Imagine a trip where you drive along an east-west highway at $80.0 \mathrm{km} / \mathrm{h}$ for 45.0 min and then you turn onto a highway that runs \(38.0^{\circ}\) north of east and travel at \(60.0 \mathrm{km} / \mathrm{h}\) for 30.0 min. (a) What is your average velocity for the trip? (b) What is your average velocity on the return trip when you head the opposite way and drive \(38.0^{\circ}\) south of west at \(60.0 \mathrm{km} / \mathrm{h}\) for the first \(30.0 \mathrm{min}\) and then west at \(80.0 \mathrm{km} / \mathrm{h}\) for the last \(45.0 \mathrm{min} ?\)

First, we need to find the individual displacements for each part of the trip. Displacement is the product of velocity and time. Since all movement occurs in the horizontal (east-west) or diagonal (north-east or south-west) directions, we can simply find the distances traveled in each part of the trip and deal with the directions in the next step. For the forward trip: Displacement during the east-west travel: \(80.0 \mathrm{km/h} \times 0.75\mathrm{h} = 60.0\mathrm{km}\) Displacement during the north-east travel: \(60.0 \mathrm{km/h} \times 0.5\mathrm{h} = 30.0\mathrm{km}\) For the return trip: Displacement during the south-west travel: \(60.0 \mathrm{km/h} \times 0.5\mathrm{h} = 30.0\mathrm{km}\) Displacement during the west travel: \(80.0 \mathrm{km/h} \times 0.75\mathrm{h} = 60.0\mathrm{km}\)
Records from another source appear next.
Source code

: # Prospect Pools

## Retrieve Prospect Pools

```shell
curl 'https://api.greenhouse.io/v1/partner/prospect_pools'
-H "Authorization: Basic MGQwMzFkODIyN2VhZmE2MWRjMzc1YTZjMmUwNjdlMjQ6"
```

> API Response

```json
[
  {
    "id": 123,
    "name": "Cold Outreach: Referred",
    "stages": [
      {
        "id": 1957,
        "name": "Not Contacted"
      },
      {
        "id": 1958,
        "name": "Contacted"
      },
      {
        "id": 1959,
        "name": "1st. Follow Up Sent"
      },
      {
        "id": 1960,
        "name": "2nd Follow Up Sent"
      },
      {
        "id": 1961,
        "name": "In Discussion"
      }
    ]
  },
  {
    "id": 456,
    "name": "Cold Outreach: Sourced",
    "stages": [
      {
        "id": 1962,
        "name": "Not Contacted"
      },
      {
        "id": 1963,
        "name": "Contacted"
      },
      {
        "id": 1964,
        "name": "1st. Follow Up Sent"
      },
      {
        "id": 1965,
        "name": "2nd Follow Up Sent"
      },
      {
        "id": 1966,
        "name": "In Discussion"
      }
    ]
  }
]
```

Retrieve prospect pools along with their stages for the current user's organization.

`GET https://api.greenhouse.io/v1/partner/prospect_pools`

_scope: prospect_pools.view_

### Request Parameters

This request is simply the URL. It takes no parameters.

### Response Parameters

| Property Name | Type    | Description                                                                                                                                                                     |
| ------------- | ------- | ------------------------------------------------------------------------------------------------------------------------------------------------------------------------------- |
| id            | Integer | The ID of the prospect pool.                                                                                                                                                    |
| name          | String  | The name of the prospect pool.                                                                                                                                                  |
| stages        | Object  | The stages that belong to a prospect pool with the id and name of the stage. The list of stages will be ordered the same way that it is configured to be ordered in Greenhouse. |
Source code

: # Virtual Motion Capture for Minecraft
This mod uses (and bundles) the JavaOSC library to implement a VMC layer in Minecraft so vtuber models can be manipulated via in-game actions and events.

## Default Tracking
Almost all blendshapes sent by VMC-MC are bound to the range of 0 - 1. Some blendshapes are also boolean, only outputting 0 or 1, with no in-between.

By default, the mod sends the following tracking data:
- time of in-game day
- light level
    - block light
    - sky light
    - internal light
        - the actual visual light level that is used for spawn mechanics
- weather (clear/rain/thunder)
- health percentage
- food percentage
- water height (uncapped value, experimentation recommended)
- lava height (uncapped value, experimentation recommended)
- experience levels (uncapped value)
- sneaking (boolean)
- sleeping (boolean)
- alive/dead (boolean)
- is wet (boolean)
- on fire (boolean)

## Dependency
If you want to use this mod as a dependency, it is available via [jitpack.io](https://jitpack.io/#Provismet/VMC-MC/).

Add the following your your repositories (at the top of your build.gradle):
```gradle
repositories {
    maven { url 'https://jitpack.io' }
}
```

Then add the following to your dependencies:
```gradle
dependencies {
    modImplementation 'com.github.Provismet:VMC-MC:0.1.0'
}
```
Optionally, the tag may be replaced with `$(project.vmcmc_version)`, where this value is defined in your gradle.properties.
Next, we need to convert the individual displacements in the diagonal directions into vectors with horizontal and vertical components. This will allow us to easily add them to find the total displacement. For the forward trip: East-west displacement: \(60.0\mathrm{km} \,\hat{i}\) (east direction) The north-east displacement can be split into components as follows: \(x = 30.0\mathrm{km} \cos (38.0^{\circ}) \approx 23.5\mathrm{km} \,\hat{i}\) \(y = 30.0\mathrm{km} \sin (38.0^{\circ}) \approx 18.6\mathrm{km} \,\hat{j}\) For the return trip: West displacement: \(60.0\mathrm{km} \,(-\hat{i})\) (west direction) The south-west displacement can be split into components as follows: \(x = -30.0\mathrm{km} \cos (38.0^{\circ}) \approx -23.5\mathrm{km} \,\hat{i}\) \(y = -30.0\mathrm{km} \sin (38.0^{\circ}) \approx -18.6\mathrm{km} \,\hat{j}\)
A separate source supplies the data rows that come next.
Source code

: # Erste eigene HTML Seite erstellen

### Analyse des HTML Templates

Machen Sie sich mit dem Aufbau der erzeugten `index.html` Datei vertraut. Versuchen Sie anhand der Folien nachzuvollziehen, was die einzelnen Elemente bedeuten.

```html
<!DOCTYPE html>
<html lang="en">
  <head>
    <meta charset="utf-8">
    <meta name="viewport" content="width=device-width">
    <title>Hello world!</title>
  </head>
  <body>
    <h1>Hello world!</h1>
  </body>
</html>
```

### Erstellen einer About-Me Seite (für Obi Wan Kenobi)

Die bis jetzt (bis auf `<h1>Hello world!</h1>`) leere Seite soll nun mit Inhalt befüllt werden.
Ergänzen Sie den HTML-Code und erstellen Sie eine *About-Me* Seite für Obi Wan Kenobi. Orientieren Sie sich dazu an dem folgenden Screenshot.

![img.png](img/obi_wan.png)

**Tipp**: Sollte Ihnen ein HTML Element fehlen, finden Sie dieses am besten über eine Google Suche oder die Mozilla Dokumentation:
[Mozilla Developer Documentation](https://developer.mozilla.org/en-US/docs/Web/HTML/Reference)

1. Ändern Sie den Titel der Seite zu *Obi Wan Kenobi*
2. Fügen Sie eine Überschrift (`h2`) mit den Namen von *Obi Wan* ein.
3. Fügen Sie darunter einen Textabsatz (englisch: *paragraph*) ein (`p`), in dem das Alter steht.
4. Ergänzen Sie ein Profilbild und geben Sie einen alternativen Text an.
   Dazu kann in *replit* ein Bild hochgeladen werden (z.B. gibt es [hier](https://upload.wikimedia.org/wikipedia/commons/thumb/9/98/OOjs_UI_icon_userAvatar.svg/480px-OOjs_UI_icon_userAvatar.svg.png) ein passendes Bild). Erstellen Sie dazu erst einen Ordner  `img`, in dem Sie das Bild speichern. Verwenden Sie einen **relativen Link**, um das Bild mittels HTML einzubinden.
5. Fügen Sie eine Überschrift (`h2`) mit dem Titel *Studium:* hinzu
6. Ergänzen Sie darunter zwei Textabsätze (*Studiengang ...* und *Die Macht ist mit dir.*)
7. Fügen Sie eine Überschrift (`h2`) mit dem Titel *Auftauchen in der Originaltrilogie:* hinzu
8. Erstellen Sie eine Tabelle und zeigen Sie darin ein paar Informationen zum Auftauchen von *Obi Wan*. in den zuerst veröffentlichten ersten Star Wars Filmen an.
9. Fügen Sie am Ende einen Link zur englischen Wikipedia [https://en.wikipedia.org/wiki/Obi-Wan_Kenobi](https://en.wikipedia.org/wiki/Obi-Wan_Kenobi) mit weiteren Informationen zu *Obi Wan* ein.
Now that we have all the displacements as vectors with components, we can add them to find the total displacements for the forward and return trips. For the forward trip: \(\vec{D}_{forward} = 60.0\hat{i} + 23.5\hat{i} + 18.6\hat{j} = (83.5\hat{i} + 18.6\hat{j})\,\mathrm{km}\) For the return trip: \(\vec{D}_{return} = -60.0\hat{i} - 23.5\hat{i} - 18.6\hat{j} = (-83.5\hat{i} - 18.6\hat{j})\,\mathrm{km}\)
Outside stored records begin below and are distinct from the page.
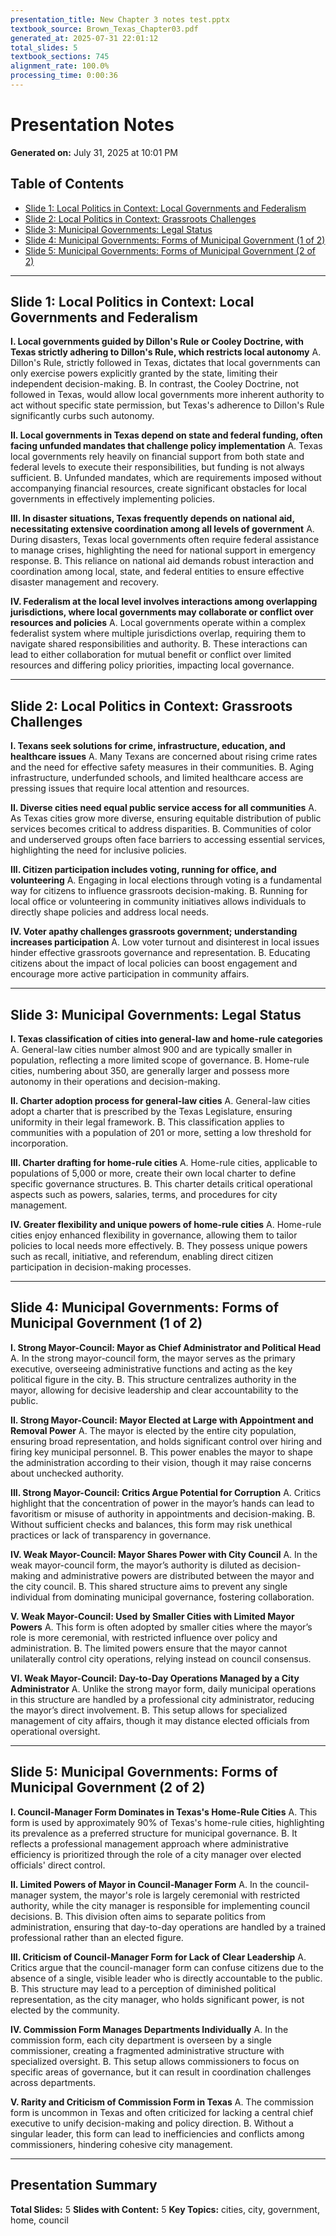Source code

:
 ```yaml
---
presentation_title: New Chapter 3 notes test.pptx
textbook_source: Brown_Texas_Chapter03.pdf
generated_at: 2025-07-31 22:01:12
total_slides: 5
textbook_sections: 745
alignment_rate: 100.0%
processing_time: 0:00:36
---
```


# Presentation Notes
**Generated on:** July 31, 2025 at 10:01 PM

## Table of Contents
- [Slide 1: Local Politics in Context: Local Governments and Federalism](#slide-1)
- [Slide 2: Local Politics in Context: Grassroots Challenges](#slide-2)
- [Slide 3: Municipal Governments: Legal Status](#slide-3)
- [Slide 4: Municipal Governments: Forms of Municipal Government (1 of 2)](#slide-4)
- [Slide 5: Municipal Governments: Forms of Municipal Government (2 of 2)](#slide-5)

---

## Slide 1: Local Politics in Context: Local Governments and Federalism
<!-- Generated using grok-3 in 5.54s -->
**I. Local governments guided by Dillon's Rule or Cooley Doctrine, with Texas strictly adhering to Dillon's Rule, which restricts local autonomy**
  A. Dillon's Rule, strictly followed in Texas, dictates that local governments can only exercise powers explicitly granted by the state, limiting their independent decision-making.
  B. In contrast, the Cooley Doctrine, not followed in Texas, would allow local governments more inherent authority to act without specific state permission, but Texas's adherence to Dillon's Rule significantly curbs such autonomy.

**II. Local governments in Texas depend on state and federal funding, often facing unfunded mandates that challenge policy implementation**
  A. Texas local governments rely heavily on financial support from both state and federal levels to execute their responsibilities, but funding is not always sufficient.
  B. Unfunded mandates, which are requirements imposed without accompanying financial resources, create significant obstacles for local governments in effectively implementing policies.

**III. In disaster situations, Texas frequently depends on national aid, necessitating extensive coordination among all levels of government**
  A. During disasters, Texas local governments often require federal assistance to manage crises, highlighting the need for national support in emergency response.
  B. This reliance on national aid demands robust interaction and coordination among local, state, and federal entities to ensure effective disaster management and recovery.

**IV. Federalism at the local level involves interactions among overlapping jurisdictions, where local governments may collaborate or conflict over resources and policies**
  A. Local governments operate within a complex federalist system where multiple jurisdictions overlap, requiring them to navigate shared responsibilities and authority.
  B. These interactions can lead to either collaboration for mutual benefit or conflict over limited resources and differing policy priorities, impacting local governance.

---

## Slide 2: Local Politics in Context: Grassroots Challenges
<!-- Generated using grok-3 in 5.23s -->
**I. Texans seek solutions for crime, infrastructure, education, and healthcare issues**
  A. Many Texans are concerned about rising crime rates and the need for effective safety measures in their communities.
  B. Aging infrastructure, underfunded schools, and limited healthcare access are pressing issues that require local attention and resources.

**II. Diverse cities need equal public service access for all communities**
  A. As Texas cities grow more diverse, ensuring equitable distribution of public services becomes critical to address disparities.
  B. Communities of color and underserved groups often face barriers to accessing essential services, highlighting the need for inclusive policies.

**III. Citizen participation includes voting, running for office, and volunteering**
  A. Engaging in local elections through voting is a fundamental way for citizens to influence grassroots decision-making.
  B. Running for local office or volunteering in community initiatives allows individuals to directly shape policies and address local needs.

**IV. Voter apathy challenges grassroots government; understanding increases participation**
  A. Low voter turnout and disinterest in local issues hinder effective grassroots governance and representation.
  B. Educating citizens about the impact of local policies can boost engagement and encourage more active participation in community affairs.

---

## Slide 3: Municipal Governments: Legal Status
<!-- Generated using grok-3 in 3.92s -->
**I. Texas classification of cities into general-law and home-rule categories**
  A. General-law cities number almost 900 and are typically smaller in population, reflecting a more limited scope of governance.
  B. Home-rule cities, numbering about 350, are generally larger and possess more autonomy in their operations and decision-making.

**II. Charter adoption process for general-law cities**
  A. General-law cities adopt a charter that is prescribed by the Texas Legislature, ensuring uniformity in their legal framework.
  B. This classification applies to communities with a population of 201 or more, setting a low threshold for incorporation.

**III. Charter drafting for home-rule cities**
  A. Home-rule cities, applicable to populations of 5,000 or more, create their own local charter to define specific governance structures.
  B. This charter details critical operational aspects such as powers, salaries, terms, and procedures for city management.

**IV. Greater flexibility and unique powers of home-rule cities**
  A. Home-rule cities enjoy enhanced flexibility in governance, allowing them to tailor policies to local needs more effectively.
  B. They possess unique powers such as recall, initiative, and referendum, enabling direct citizen participation in decision-making processes.

---

## Slide 4: Municipal Governments: Forms of Municipal Government (1 of 2)
<!-- Generated using grok-3 in 7.26s -->
**I. Strong Mayor-Council: Mayor as Chief Administrator and Political Head**
  A. In the strong mayor-council form, the mayor serves as the primary executive, overseeing administrative functions and acting as the key political figure in the city.
  B. This structure centralizes authority in the mayor, allowing for decisive leadership and clear accountability to the public.

**II. Strong Mayor-Council: Mayor Elected at Large with Appointment and Removal Power**
  A. The mayor is elected by the entire city population, ensuring broad representation, and holds significant control over hiring and firing key municipal personnel.
  B. This power enables the mayor to shape the administration according to their vision, though it may raise concerns about unchecked authority.

**III. Strong Mayor-Council: Critics Argue Potential for Corruption**
  A. Critics highlight that the concentration of power in the mayor’s hands can lead to favoritism or misuse of authority in appointments and decision-making.
  B. Without sufficient checks and balances, this form may risk unethical practices or lack of transparency in governance.

**IV. Weak Mayor-Council: Mayor Shares Power with City Council**
  A. In the weak mayor-council form, the mayor’s authority is diluted as decision-making and administrative powers are distributed between the mayor and the city council.
  B. This shared structure aims to prevent any single individual from dominating municipal governance, fostering collaboration.

**V. Weak Mayor-Council: Used by Smaller Cities with Limited Mayor Powers**
  A. This form is often adopted by smaller cities where the mayor’s role is more ceremonial, with restricted influence over policy and administration.
  B. The limited powers ensure that the mayor cannot unilaterally control city operations, relying instead on council consensus.

**VI. Weak Mayor-Council: Day-to-Day Operations Managed by a City Administrator**
  A. Unlike the strong mayor form, daily municipal operations in this structure are handled by a professional city administrator, reducing the mayor’s direct involvement.
  B. This setup allows for specialized management of city affairs, though it may distance elected officials from operational oversight.

---

## Slide 5: Municipal Governments: Forms of Municipal Government (2 of 2)
<!-- Generated using grok-3 in 7.51s -->
**I. Council-Manager Form Dominates in Texas's Home-Rule Cities**
  A. This form is used by approximately 90% of Texas's home-rule cities, highlighting its prevalence as a preferred structure for municipal governance.
  B. It reflects a professional management approach where administrative efficiency is prioritized through the role of a city manager over elected officials' direct control.

**II. Limited Powers of Mayor in Council-Manager Form**
  A. In the council-manager system, the mayor's role is largely ceremonial with restricted authority, while the city manager is responsible for implementing council decisions.
  B. This division often aims to separate politics from administration, ensuring that day-to-day operations are handled by a trained professional rather than an elected figure.

**III. Criticism of Council-Manager Form for Lack of Clear Leadership**
  A. Critics argue that the council-manager form can confuse citizens due to the absence of a single, visible leader who is directly accountable to the public.
  B. This structure may lead to a perception of diminished political representation, as the city manager, who holds significant power, is not elected by the community.

**IV. Commission Form Manages Departments Individually**
  A. In the commission form, each city department is overseen by a single commissioner, creating a fragmented administrative structure with specialized oversight.
  B. This setup allows commissioners to focus on specific areas of governance, but it can result in coordination challenges across departments.

**V. Rarity and Criticism of Commission Form in Texas**
  A. The commission form is uncommon in Texas and often criticized for lacking a central chief executive to unify decision-making and policy direction.
  B. Without a singular leader, this form can lead to inefficiencies and conflicts among commissioners, hindering cohesive city management.

---

## Presentation Summary

**Total Slides:** 5
**Slides with Content:** 5
**Key Topics:** cities, city, government, home, council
To find the average velocities for both trips, we need the total time. The total time is the sum of individual trip times: Total time for forward trip and return trip: \(0.75\mathrm{h} + 0.5\mathrm{h} = 1.25\mathrm{h}\)

Finally, we can calculate the average velocities by dividing the total displacements by the total time: For the forward trip: \(\vec{V}_{avg,forward} = \frac{\vec{D}_{forward}}{t} = \frac{83.5\hat{i} + 18.6\hat{j}}{1.25} \approx (66.8\hat{i} + 14.9\hat{j})\,\mathrm{km/h}\) For the return trip: \(\vec{V}_{avg,return} = \frac{\vec{D}_{return}}{t} = \frac{-83.5\hat{i} - 18.6\hat{j}}{1.25} \approx (-66.8\hat{i} - 14.9\hat{j})\,\mathrm{km/h}\) So the average velocities for the forward trip and return trip are approximately \((66.8\hat{i} + 14.9\hat{j})\,\mathrm{km/h}\) and \((-66.8\hat{i} - 14.9\hat{j})\,\mathrm{km/h}\), respectively.